We started off with the sesame crusted seared ahi and steamed dumpling sampler. “Eh” on the dumplings. The skin was a bit tough at the edges and the fillings weren’t particularly juicy. But the tuna was the real winner of the meal.

It’s a sashimi grade ahi that’s crispy on the outside with a beautiful marbled pink in the center and drizzled with wasabi aioli. I found myself greedily soaking up all the aioli on the plate with each slab of fish.

For the entrees, my friend got the rack of lamb (shown above) and we had reserved the three-cup chicken, or “sanbeiji,” the day before (limited orders available each day). Now I’ve had this dish before at the likes of Uncle Yu’s  and Cafe Fusion back in L.A., where I was never really a fan. The dish is traditionally really heavy and loaded with soy and basil. Somehow, Del Mar did it right. 

Apparently the chef was hesitant on introducing this dish to a heavily Americanized clientele because the skin and bones are still on the chicken (lol, c’mon guys). But we’re glad he did.

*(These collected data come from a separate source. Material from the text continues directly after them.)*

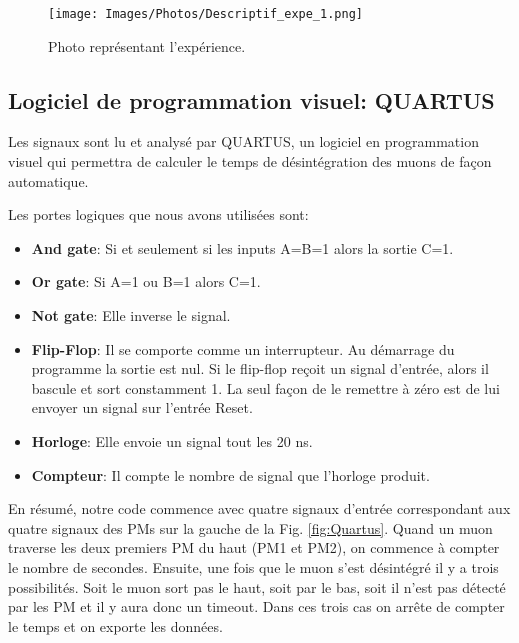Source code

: \documentclass[12pt]{article}
\begin{document}
\begin{figure}[htpb!]
    \centering
    \texttt{[image: Images/Photos/Descriptif\_expe\_1.png]}
    \caption{Photo représentant l'expérience.}
    \label{fig:Experience_1_montage}
\end{figure}


\newpage
\subsection{Logiciel de programmation visuel: QUARTUS}

Les signaux sont lu et analysé par QUARTUS, un logiciel en programmation visuel qui permettra de calculer le temps de désintégration des muons de façon automatique.

Les portes logiques que nous avons utilisées sont:

\begin{itemize}
    \item \textbf{And gate}: Si et seulement si les inputs A=B=1 alors la sortie C=1.
    \item \textbf{Or gate}: Si A=1 ou B=1 alors C=1.
    \item \textbf{Not gate}: Elle inverse le signal.
    \item \textbf{Flip-Flop}: Il se comporte comme un interrupteur. Au démarrage du programme la sortie est nul. Si le flip-flop reçoit un signal d'entrée, alors il bascule et sort constamment 1. La seul façon de le remettre à zéro est de lui envoyer un signal sur l'entrée Reset.
    \item \textbf{Horloge}: Elle envoie un signal tout les 20 ns.
    \item \textbf{Compteur}: Il compte le nombre de signal que l'horloge produit.
\end{itemize}

En résumé, notre code commence avec quatre signaux d'entrée correspondant aux quatre signaux des PMs sur la gauche de la Fig. \ref{fig:Quartus}. Quand un muon traverse les deux premiers PM du haut (PM1 et PM2), on commence à compter le nombre de secondes. Ensuite, une fois que le muon s'est désintégré il y a trois possibilités. Soit le muon sort pas le haut, soit par le bas, soit il n'est pas détecté par les PM et il y aura donc un timeout. Dans ces trois cas on arrête de compter le temps et on exporte les données.
\end{document}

It’s 14 ounces of chicken thigh meat chopped into small pices and sauteed with fresh basil, garlic, ginger, and red chilies. The chicken is first cooked to high heat to release the bone marrow and then simmered to allow the meat to absorb the flavors from the marrow and the sauce. The overall product is a light but saucy dish that comes with a complimentary side of white or brown rice.

Admittedly did not try the rack of lambs, but Dan ate all of it clean off the bones. It may not look like an Asian dish, but the ingredients do have a oriental twist: teriyaki glaze, red bell pepper, green onion, white onion, and an addicting bed of sautéed green beans that I couldn’t stop picking at.

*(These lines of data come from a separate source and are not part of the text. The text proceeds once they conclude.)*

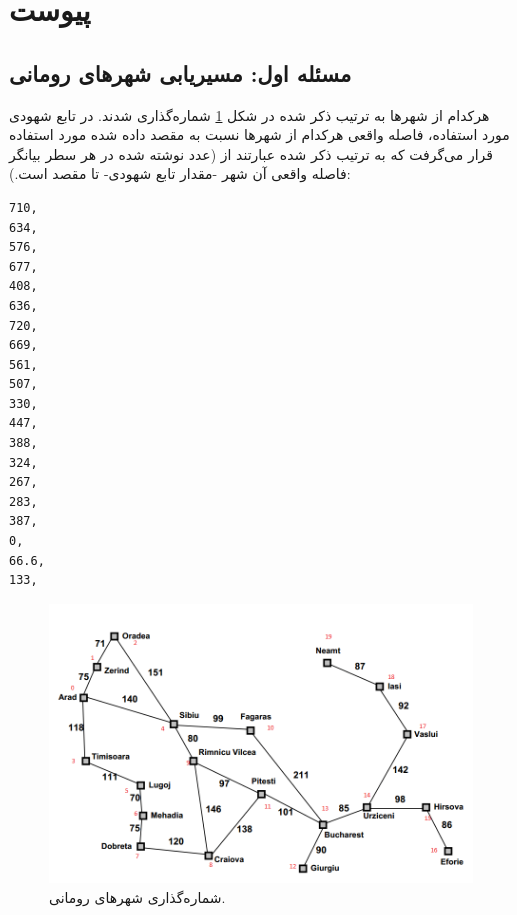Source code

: \appendix
\section{پیوست}
\subsection{مسئله اول: مسیریابی شهرهای رومانی} \label{p1-app}
هرکدام از شهرها به ترتیب ذکر شده در شکل
\ref{p1-edited}
شماره‌گذاری شدند. در تابع شهودی مورد استفاده، فاصله واقعی هرکدام از شهرها نسبت به مقصد داده شده مورد استفاده قرار می‌گرفت که به ترتیب ذکر شده عبارتند از (عدد نوشته شده در هر سطر بیانگر فاصله واقعی آن شهر -مقدار تابع شهودی- تا مقصد است.):
\begin{latin}
	\begin{lstlisting}
710,
634,
576,
677,
408,
636,
720,
669,
561,
507,
330,
447,
388,
324,
267,
283,
387,
0,
66.6,
133,
\end{lstlisting}
\end{latin}

\begin{figure}[H]
	\centering
	\includegraphics[width=14cm]{./Resources/p1e.png}
	\caption{شماره‌گذاری شهرهای رومانی.}
	\label{p1-edited}
\end{figure}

Dessert wasn’t Chinese, but man – if you’re planning on stopping by, get the cinnamon banana egg roll.  It’s basically a churro stuffed with banana cheesecake.

1555 Camino Del Mar #102
Del Mar, CA 92014



  1. Pingback: Win A Free Restaurant Week Dinner For Two At Del Mar Rendezvous « clarissa wei
  2. Rodzilla

    I’m with you on the authenticity thing. Authentic and good is not a causal relationship. Just look at Danny Bowien at Mission Chinese in San Francisco. He never cooked Chinese food before, completely self taught, and now has one of the most popular Chinese restaurants in America.

  3. Rodzilla

    ….and then I read your thoughts on Mission. But I stand by the bit about food being good without being “authentic” which is a loaded topic in itself.